- Born: 26 October 1946
- Died: 5 January 2022 (aged 75)
- Occupations: Puppeteer; actor; musician;

= Rose Beauchamp =

New Zealand actress and puppeteer (1946–2022)

Rose Beauchamp (26 October 1946 – 10 January 2022) was a New Zealand puppeteer, actress, musician, and member of the Red Mole and Hens' Teeth theatre companies.

== Life and career ==
Rose Beauchamp Thomas was born in Auckland in 1946. In her 20s and 30s she travelled and lived in the Middle East and England, attending puppetry festivals in Europe. She married poet Ian Wedde at age 20; they were married for 20 years and had three sons.

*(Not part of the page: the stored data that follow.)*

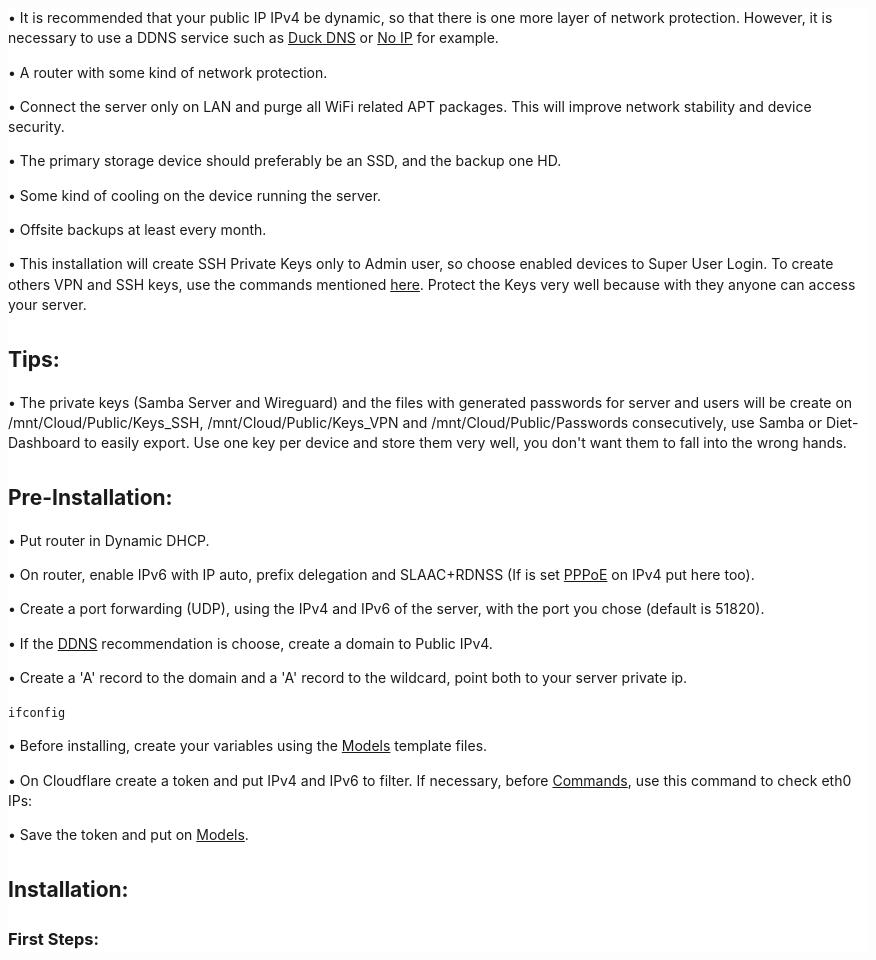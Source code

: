 • It is recommended that your public IP IPv4 be dynamic, so that there is one more layer of network protection. However, it is necessary to use a <a name="DDNS">DDNS</a> service such as [Duck DNS](https://www.duckdns.org/) or [No IP](https://www.noip.com/) for example.

• A router with some kind of network protection.

• Connect the server only on <a name="LAN">LAN</a> and purge all WiFi related APT packages. This will improve network stability and device security.

• The primary storage device should preferably be an SSD, and the backup one HD.

• Some kind of cooling on the device running the server.

• Offsite backups at least every month.

• This installation will create SSH Private Keys only to Admin user, so choose enabled devices to Super User Login. To create others VPN and SSH keys, use the commands mentioned [here](#scripts). Protect the Keys very well because with they anyone can access your server.



## Tips:

•  The private keys (Samba Server and Wireguard) and the files with generated passwords for server and users  will be create on /mnt/Cloud/Public/Keys_SSH, /mnt/Cloud/Public/Keys_VPN and /mnt/Cloud/Public/Passwords consecutively, use Samba or Diet-Dashboard to easily export. Use one key per device and store them very well, you don't want them to fall into the wrong hands.


## Pre-Installation:

• Put router in Dynamic DHCP.

• On router, enable IPv6 with IP auto, prefix delegation and SLAAC+RDNSS (If is set [PPPoE](#PPPoE) on IPv4 put here too).

• Create a port <a name="forwarding">forwarding</a> (UDP), using the IPv4 and IPv6 of the server, with the port you chose (default is 51820).

• If the [DDNS](#DDNS) recommendation is choose, create a domain to Public IPv4.

• Create a 'A' record to the domain and a 'A' record to the wildcard, point both to your server private ip.

	ifconfig

• Before installing, create your variables using the [Models](Conf/Models) template files.

• On Cloudflare create a token and put IPv4 and IPv6 to filter. If necessary, before [Commands](#Commands), use this command to check eth0 IPs:

• Save the token and put on [Models](Conf/Models).


## Installation:


### First Steps:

She began performing, mostly as a musician, with White Rabbit Puppet Theatre, a branch of the Red Mole Theatre Company. She joined Red Mole in 1975 and began doing puppetry.

Beauchamp studied and performed puppetry in Japan. She attended the UNIMA World Puppet Festival in 1988 and was funded by the New Zealand–Japan Exchange Programme to study and perform with a puppet company in 1989. In 1990 she made her third trip to Japan to perform at a puppet festival on Shikoku Island. She travelled around Japan performing her puppet show with an anti-nuclear environmental message in schools and kindergartens. She observed similarities between Noroma puppetry and Māori puppetry (karetao, karari or toko raurape as they were respectively known to Tūhoe, Ngāti Porou and a far North tribe).

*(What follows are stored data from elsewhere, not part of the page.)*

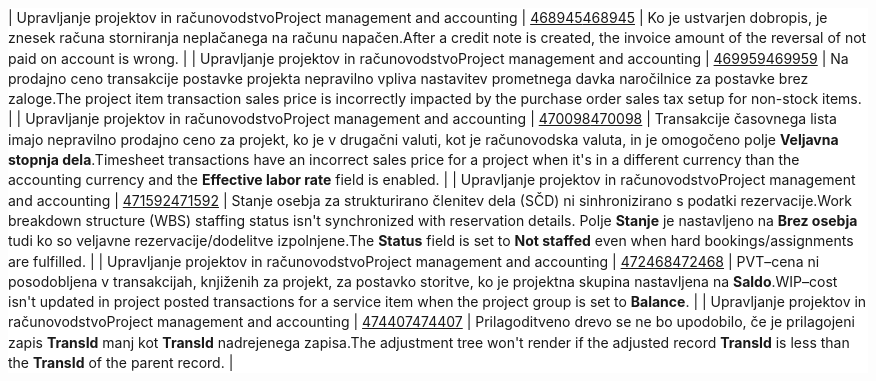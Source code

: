 | <span data-ttu-id="d0b98-162">Upravljanje projektov in računovodstvo</span><span class="sxs-lookup"><span data-stu-id="d0b98-162">Project management and accounting</span></span>   | [<span data-ttu-id="d0b98-163">468945</span><span class="sxs-lookup"><span data-stu-id="d0b98-163">468945</span></span>](https://fix.lcs.dynamics.com/Issue/Details/?bugId=468945) | <span data-ttu-id="d0b98-164">Ko je ustvarjen dobropis, je znesek računa storniranja neplačanega na računu napačen.</span><span class="sxs-lookup"><span data-stu-id="d0b98-164">After a credit note is created, the invoice amount of the reversal of not paid on account is wrong.</span></span>                                                                                                                                                                                   |
| <span data-ttu-id="d0b98-165">Upravljanje projektov in računovodstvo</span><span class="sxs-lookup"><span data-stu-id="d0b98-165">Project management and accounting</span></span>   | [<span data-ttu-id="d0b98-166">469959</span><span class="sxs-lookup"><span data-stu-id="d0b98-166">469959</span></span>](https://fix.lcs.dynamics.com/Issue/Details/?bugId=469959) | <span data-ttu-id="d0b98-167">Na prodajno ceno transakcije postavke projekta nepravilno vpliva nastavitev prometnega davka naročilnice za postavke brez zaloge.</span><span class="sxs-lookup"><span data-stu-id="d0b98-167">The project item transaction sales price is incorrectly impacted by the purchase order sales tax setup for non-stock items.</span></span>                                                                                                                                |
| <span data-ttu-id="d0b98-168">Upravljanje projektov in računovodstvo</span><span class="sxs-lookup"><span data-stu-id="d0b98-168">Project management and accounting</span></span>   | [<span data-ttu-id="d0b98-169">470098</span><span class="sxs-lookup"><span data-stu-id="d0b98-169">470098</span></span>](https://fix.lcs.dynamics.com/Issue/Details/?bugId=470098) | <span data-ttu-id="d0b98-170">Transakcije časovnega lista imajo nepravilno prodajno ceno za projekt, ko je v drugačni valuti, kot je računovodska valuta, in je omogočeno polje **Veljavna stopnja dela**.</span><span class="sxs-lookup"><span data-stu-id="d0b98-170">Timesheet transactions have an incorrect sales price for a project when it's in a different currency than the accounting currency and the **Effective labor rate** field is enabled.</span></span>                                                                                                                   |
| <span data-ttu-id="d0b98-171">Upravljanje projektov in računovodstvo</span><span class="sxs-lookup"><span data-stu-id="d0b98-171">Project management and accounting</span></span>   | [<span data-ttu-id="d0b98-172">471592</span><span class="sxs-lookup"><span data-stu-id="d0b98-172">471592</span></span>](https://fix.lcs.dynamics.com/Issue/Details/?bugId=471592) | <span data-ttu-id="d0b98-173">Stanje osebja za strukturirano členitev dela (SČD) ni sinhronizirano s podatki rezervacije.</span><span class="sxs-lookup"><span data-stu-id="d0b98-173">Work breakdown structure (WBS) staffing status isn't synchronized with reservation details.</span></span> <span data-ttu-id="d0b98-174">Polje **Stanje** je nastavljeno na **Brez osebja** tudi ko so veljavne rezervacije/dodelitve izpolnjene.</span><span class="sxs-lookup"><span data-stu-id="d0b98-174">The **Status** field is set to **Not staffed** even when hard bookings/assignments are fulfilled.</span></span>                                                                                                                        |
| <span data-ttu-id="d0b98-175">Upravljanje projektov in računovodstvo</span><span class="sxs-lookup"><span data-stu-id="d0b98-175">Project management and accounting</span></span>   | [<span data-ttu-id="d0b98-176">472468</span><span class="sxs-lookup"><span data-stu-id="d0b98-176">472468</span></span>](https://fix.lcs.dynamics.com/Issue/Details/?bugId=472468) | <span data-ttu-id="d0b98-177">PVT–cena ni posodobljena v transakcijah, knjiženih za projekt, za postavko storitve, ko je projektna skupina nastavljena na **Saldo**.</span><span class="sxs-lookup"><span data-stu-id="d0b98-177">WIP–cost isn't updated in project posted transactions for a service item when the project group is set to **Balance**.</span></span>                                                                                                                                   |
| <span data-ttu-id="d0b98-178">Upravljanje projektov in računovodstvo</span><span class="sxs-lookup"><span data-stu-id="d0b98-178">Project management and accounting</span></span>   | [<span data-ttu-id="d0b98-179">474407</span><span class="sxs-lookup"><span data-stu-id="d0b98-179">474407</span></span>](https://fix.lcs.dynamics.com/Issue/Details/?bugId=474407) | <span data-ttu-id="d0b98-180">Prilagoditveno drevo se ne bo upodobilo, če je prilagojeni zapis **TransId** manj kot **TransId** nadrejenega zapisa.</span><span class="sxs-lookup"><span data-stu-id="d0b98-180">The adjustment tree won't render if the adjusted record **TransId** is less than the **TransId** of the parent record.</span></span>                                                                                                                                                           |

In 2015 she organised a puppet festival in Wellington.

Beauchamp performed as a comedy duo with actress Helen Moulder. In 1997 they wrote a full-length show The Legend Returns with Michael Wilson, based on a sketch for Hen's Teeth, which they toured in New Zealand and to San Francisco. Moulder played the opera singing heroine Miss Cynthia Fortitude and Beauchamp her accompanist, Miss Gertrude Rallentando. Their second production was Cynthia & Gertie Go Baroque! (2015). The Legend Returns was recorded by Radio New Zealand and is a popular audio, often requested. These characters were developed by Beauchamp and Moulder in Hens' Teeth, a women's comedy group. Beauchamp performed in Hens Teeth for a decade alongside many other performers including Lee Hatherly, Bub Bridger, Sue Dunlop, Lorae Parry, Rima Te Wiata and Kate Harcourt. Most recently Beauchamp performed at Circa Theatre in the show The Older the Better (2020).

She died in January 2022, at the age of 75.